Making Sense of the Synthetic Press: How the Journalistic Field Defines, Anticipates, and Manages the Risks of Generative AI
Mike Ananny and Jake Karr

Summary of unpublished article.

If the ways that journalists work and the stories that they tell always depend upon an era’s technologies, then what kind of news emerges from a press that relies on Generative Artificial Intelligence (GenAI)? How is this press actually a “synthetic press” that uses machine learning to create its words, images, and videos—and to shape its workflows, economics, ethics, intellectual property, and sense of public purpose? As in earlier eras of change with intertwined technological, social, political, cultural, and economic forces, today’s press is asking foundational questions: what is GenAI to journalism, why does it matter, and how can its risks and opportunities be managed in ways that realize press autonomy and public-service journalism?

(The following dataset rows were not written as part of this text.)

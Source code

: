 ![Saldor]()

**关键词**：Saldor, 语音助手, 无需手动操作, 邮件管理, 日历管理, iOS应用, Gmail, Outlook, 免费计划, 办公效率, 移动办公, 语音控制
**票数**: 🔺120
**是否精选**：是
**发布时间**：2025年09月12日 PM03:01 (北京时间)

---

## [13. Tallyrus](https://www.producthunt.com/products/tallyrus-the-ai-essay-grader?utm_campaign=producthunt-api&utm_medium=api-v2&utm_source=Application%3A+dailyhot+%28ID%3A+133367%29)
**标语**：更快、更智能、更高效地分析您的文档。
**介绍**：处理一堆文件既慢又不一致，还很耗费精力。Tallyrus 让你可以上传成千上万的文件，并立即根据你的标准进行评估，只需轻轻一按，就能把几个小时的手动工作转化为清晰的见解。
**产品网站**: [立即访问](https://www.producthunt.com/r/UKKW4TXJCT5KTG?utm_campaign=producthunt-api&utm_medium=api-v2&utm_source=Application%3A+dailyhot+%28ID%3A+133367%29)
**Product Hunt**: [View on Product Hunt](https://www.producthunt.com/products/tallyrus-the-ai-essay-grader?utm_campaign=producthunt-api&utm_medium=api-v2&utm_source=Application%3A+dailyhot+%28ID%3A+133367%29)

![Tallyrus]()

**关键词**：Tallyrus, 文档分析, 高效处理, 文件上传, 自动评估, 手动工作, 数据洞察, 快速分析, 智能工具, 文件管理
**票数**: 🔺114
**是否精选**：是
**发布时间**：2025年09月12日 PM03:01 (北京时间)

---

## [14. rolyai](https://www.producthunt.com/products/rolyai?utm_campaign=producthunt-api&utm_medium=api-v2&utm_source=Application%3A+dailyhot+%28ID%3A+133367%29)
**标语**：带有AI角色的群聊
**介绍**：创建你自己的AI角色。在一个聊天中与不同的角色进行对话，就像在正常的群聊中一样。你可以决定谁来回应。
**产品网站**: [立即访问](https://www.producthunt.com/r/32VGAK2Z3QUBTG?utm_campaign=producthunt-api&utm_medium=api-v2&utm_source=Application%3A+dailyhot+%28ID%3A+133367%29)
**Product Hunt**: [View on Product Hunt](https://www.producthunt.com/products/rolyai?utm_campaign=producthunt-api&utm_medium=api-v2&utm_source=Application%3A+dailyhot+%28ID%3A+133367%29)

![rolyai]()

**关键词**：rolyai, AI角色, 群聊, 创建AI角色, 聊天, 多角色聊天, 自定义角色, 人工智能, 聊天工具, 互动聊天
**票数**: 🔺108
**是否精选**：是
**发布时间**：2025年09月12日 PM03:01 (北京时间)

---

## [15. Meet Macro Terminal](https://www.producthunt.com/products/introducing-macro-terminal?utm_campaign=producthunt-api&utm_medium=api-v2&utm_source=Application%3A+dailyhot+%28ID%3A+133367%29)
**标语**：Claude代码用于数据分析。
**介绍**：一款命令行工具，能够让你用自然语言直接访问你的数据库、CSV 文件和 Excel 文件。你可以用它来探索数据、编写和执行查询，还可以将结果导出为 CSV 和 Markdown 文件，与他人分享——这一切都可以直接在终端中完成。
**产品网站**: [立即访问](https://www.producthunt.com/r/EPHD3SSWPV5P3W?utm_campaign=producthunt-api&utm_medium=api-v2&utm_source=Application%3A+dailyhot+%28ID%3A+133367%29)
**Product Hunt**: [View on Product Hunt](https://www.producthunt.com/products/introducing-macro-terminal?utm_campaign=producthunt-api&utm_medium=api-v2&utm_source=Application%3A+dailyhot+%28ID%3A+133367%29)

Motivated by debates in neo-institutional sociology (how do fields define and change themselves?), science and technology studies (how do communities and controversies stabilize new technologies?), and media industry research (what creates the “networked press” and “hybrid media systems”?), this project traces how journalism grappled with GenAI as its popularity exploded in 2022–23. By analyzing news discourse about GenAI, news organizations’ GenAI policies, and interviews with leading journalists and media lawyers, we see a nascent “synthetic press” reacting to fast-paced change, making sense of errors and controversies, reflecting on its dependencies on technologies, imagining and safeguarding itself against different futures, and revisiting its existential economics and public missions.

The synthetic press certainly resembles early eras of journalism—celebrating the profession’s core investment in discovering and narrating factual stories in the public interest—but it shows early signs of significant divergence. It seems unsure of what exactly defines its work, with a willingness to delegate backend tasks and seemingly ancillary actions to machine learning infrastructures. It struggles with whether its intellectual property and revenue models should be protected from technology companies’ scrapers and data models, while grappling with the possibility that journalism’s commitment to creating and publishing verifiable facts might actually improve the veracity of GenAI systems for everyone. And it shows early signs of institutional cracks and fragmentations as it variously embraces or rejects GenAI, with some organizations, beats, reporting styles, and labor politics being more or less compatible with synthetic media’s infrastructures and industries.

Envisioned as the first in a series of investigations, this project teases out early dynamics of a field in transition. By analyzing discourses, policies, and practices defining this journalistic moment, we see a “synthetic press” emerging that is likely to continue shifting for years to come.